Ainda que não pareça inclinada ao adultério, Layla demonstra seu interesse pelo estranho, que se apresenta como James — nem vou perder tempo reproduzindo a blague sobre “A Felicidade Não Se Compra” (1946), de Frank Capra (1897-1991), e o outro James, o Stewart, um verdadeiro sacrilégio —, fala da banda e caso estivessem num lugar menos civilizado, o flerte poderia ter evoluído para algo mais tórrido. Christina Milian e Kofi Siriboe de fato têm química juntos, mas o enredo precisa seguir; só por essa razão Layla consegue finalmente embarcar e surpreende o namorado com outra. Pano longo.

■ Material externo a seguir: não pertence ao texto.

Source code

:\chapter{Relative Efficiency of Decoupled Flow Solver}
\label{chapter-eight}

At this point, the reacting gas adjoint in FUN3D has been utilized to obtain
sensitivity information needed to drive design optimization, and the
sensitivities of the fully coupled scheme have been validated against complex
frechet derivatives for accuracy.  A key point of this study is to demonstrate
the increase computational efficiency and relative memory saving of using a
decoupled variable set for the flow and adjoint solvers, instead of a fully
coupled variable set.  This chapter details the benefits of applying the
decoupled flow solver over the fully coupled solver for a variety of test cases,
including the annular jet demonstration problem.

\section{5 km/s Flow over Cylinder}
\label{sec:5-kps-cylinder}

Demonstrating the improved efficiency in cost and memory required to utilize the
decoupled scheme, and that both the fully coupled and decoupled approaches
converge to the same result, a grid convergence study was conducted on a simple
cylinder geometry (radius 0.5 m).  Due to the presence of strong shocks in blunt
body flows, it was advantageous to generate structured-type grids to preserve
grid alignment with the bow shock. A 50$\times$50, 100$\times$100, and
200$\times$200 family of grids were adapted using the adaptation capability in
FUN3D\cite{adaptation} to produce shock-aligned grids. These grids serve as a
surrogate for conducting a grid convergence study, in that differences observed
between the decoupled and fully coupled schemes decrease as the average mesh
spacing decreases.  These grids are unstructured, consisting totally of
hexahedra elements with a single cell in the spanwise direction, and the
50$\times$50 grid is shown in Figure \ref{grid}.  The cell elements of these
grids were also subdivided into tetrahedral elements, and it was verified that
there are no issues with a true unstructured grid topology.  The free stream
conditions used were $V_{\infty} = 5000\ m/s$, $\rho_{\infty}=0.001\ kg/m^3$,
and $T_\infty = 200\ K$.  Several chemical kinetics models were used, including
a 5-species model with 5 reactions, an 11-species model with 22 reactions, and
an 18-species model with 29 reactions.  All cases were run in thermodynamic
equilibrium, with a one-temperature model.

De acordo com o que haviam combinado, caso estivessem solteiros, Layla e James ver-se-iam no próximo concerto de Natal do Pentatonix, e é aí que entra o quarto elemento dessa novela. Teddy, um faz-tudo profissional que continua no emprego por um fio, negligenciando o talento para a cozinha, tem de arrumar o ingresso que irá permitir que Layla vá ao espetáculo e ache o homem com quem poderia ter vivido um romance, não estivesse comprometida com o desleal Tanner. Todo mundo é capaz de prever o que acontece, e, sim, os personagens de Milian e Devale Ellis, depois de toda sorte de azáfama e mal-entendidos, terminam juntos. Mas o que o Natal tem com isso?!